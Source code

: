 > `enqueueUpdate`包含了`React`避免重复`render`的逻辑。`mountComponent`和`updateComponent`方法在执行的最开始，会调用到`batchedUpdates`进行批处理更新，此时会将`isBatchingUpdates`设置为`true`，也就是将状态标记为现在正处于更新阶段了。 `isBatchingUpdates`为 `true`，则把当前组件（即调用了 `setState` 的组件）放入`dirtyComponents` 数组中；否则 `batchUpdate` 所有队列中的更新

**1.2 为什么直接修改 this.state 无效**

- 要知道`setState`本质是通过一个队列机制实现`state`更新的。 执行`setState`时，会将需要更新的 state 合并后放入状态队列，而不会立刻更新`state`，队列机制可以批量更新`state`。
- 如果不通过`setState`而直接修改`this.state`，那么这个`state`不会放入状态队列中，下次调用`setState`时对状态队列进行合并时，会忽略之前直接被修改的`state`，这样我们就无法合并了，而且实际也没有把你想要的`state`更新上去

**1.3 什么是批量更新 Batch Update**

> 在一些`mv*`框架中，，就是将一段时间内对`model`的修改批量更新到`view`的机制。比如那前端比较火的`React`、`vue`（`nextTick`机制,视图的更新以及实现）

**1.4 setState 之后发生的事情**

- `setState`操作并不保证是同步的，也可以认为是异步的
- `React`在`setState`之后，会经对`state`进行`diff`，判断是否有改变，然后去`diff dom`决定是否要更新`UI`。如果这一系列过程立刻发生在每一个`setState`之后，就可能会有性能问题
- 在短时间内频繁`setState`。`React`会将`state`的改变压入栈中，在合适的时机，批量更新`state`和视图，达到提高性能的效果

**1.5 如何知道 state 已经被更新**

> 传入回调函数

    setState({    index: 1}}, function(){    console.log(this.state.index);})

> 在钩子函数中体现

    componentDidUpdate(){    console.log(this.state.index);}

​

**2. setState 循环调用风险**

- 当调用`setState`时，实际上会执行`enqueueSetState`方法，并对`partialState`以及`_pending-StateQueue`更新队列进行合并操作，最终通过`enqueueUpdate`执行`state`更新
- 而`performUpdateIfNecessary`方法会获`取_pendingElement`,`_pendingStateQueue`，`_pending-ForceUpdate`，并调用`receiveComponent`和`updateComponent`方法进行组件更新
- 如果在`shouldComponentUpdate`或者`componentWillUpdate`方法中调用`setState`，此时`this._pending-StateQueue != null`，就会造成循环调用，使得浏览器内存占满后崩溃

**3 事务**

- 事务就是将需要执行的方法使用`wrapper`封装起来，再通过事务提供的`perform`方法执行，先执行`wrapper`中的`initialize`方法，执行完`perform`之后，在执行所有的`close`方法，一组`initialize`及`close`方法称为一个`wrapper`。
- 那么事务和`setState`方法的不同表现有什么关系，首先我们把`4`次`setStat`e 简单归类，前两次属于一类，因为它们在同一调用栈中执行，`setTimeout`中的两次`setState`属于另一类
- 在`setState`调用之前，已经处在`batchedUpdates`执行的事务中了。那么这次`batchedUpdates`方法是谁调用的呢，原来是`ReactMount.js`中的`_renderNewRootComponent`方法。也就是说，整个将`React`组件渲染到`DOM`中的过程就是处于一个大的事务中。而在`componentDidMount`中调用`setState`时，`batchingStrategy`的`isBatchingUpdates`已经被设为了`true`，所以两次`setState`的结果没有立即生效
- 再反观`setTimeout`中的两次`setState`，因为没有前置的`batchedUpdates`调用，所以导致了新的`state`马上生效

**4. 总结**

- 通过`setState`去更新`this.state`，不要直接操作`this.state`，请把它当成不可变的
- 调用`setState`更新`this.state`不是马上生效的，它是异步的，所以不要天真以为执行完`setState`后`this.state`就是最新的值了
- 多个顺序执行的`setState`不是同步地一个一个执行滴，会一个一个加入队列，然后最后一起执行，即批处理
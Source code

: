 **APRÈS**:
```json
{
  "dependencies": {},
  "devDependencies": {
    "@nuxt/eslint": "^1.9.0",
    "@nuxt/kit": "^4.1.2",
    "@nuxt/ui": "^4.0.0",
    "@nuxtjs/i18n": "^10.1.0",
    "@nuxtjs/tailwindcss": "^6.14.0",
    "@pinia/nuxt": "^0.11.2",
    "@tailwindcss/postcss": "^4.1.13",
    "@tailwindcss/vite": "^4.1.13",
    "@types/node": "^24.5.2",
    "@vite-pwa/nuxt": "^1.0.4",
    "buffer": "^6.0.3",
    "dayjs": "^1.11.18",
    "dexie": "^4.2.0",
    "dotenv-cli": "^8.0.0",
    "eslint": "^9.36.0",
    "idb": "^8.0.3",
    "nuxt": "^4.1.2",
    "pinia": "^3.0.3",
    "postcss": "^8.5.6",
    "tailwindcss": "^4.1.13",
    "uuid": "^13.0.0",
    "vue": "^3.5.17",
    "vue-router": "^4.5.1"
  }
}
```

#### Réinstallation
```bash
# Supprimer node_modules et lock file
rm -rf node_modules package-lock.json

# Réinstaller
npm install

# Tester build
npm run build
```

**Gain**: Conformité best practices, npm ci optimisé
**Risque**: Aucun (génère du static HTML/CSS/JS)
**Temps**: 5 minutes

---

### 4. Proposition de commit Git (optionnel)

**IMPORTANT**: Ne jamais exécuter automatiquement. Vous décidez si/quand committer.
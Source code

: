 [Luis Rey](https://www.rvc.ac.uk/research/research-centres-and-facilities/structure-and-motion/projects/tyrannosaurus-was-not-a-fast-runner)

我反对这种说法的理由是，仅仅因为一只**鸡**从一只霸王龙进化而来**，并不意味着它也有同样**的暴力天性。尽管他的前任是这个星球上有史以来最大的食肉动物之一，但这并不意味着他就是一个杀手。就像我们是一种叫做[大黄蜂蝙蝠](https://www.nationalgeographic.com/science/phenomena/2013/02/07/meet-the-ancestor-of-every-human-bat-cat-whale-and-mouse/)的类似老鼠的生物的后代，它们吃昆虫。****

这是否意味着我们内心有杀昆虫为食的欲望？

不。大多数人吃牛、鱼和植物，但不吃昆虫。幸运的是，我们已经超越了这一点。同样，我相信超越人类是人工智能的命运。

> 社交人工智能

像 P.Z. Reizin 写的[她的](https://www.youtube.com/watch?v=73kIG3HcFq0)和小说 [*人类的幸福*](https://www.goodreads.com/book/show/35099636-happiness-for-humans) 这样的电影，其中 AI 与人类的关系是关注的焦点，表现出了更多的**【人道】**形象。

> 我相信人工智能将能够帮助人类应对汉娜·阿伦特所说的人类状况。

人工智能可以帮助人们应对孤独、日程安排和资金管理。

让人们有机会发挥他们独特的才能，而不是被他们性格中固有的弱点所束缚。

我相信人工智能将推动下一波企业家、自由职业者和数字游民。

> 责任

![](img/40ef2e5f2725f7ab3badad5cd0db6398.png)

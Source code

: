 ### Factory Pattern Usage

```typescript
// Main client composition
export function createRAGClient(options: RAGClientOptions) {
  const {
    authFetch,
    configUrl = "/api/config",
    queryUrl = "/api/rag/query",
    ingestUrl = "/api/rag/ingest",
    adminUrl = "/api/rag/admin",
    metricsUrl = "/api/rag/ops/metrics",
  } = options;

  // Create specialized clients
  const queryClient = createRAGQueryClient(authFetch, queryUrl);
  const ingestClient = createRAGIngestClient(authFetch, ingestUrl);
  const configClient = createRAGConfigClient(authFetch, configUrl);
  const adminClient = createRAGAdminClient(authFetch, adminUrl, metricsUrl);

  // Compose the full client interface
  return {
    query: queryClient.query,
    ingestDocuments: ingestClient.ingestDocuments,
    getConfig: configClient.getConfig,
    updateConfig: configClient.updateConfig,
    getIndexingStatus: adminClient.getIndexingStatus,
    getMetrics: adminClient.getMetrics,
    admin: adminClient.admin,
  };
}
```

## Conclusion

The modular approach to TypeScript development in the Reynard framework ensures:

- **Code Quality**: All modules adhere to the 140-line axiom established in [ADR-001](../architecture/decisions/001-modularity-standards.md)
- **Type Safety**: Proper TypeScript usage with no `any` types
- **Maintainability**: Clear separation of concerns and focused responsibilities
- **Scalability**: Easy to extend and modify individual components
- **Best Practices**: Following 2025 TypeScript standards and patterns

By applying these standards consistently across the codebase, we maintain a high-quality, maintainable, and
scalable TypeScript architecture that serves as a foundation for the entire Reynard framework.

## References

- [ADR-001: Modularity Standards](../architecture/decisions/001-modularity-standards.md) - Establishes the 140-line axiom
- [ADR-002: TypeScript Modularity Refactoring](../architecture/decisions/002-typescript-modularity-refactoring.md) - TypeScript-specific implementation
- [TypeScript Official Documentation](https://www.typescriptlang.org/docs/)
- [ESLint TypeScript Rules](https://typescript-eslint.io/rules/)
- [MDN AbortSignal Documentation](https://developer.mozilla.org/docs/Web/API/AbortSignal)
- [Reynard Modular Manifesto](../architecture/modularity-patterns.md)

*****

Look over the material and return every line where the word "Documentation" is found.

- **Exercise answer**:
- [TypeScript Official Documentation](https://www.typescriptlang.org/docs/)
- [MDN AbortSignal Documentation](https://developer.mozilla.org/docs/Web/API/AbortSignal)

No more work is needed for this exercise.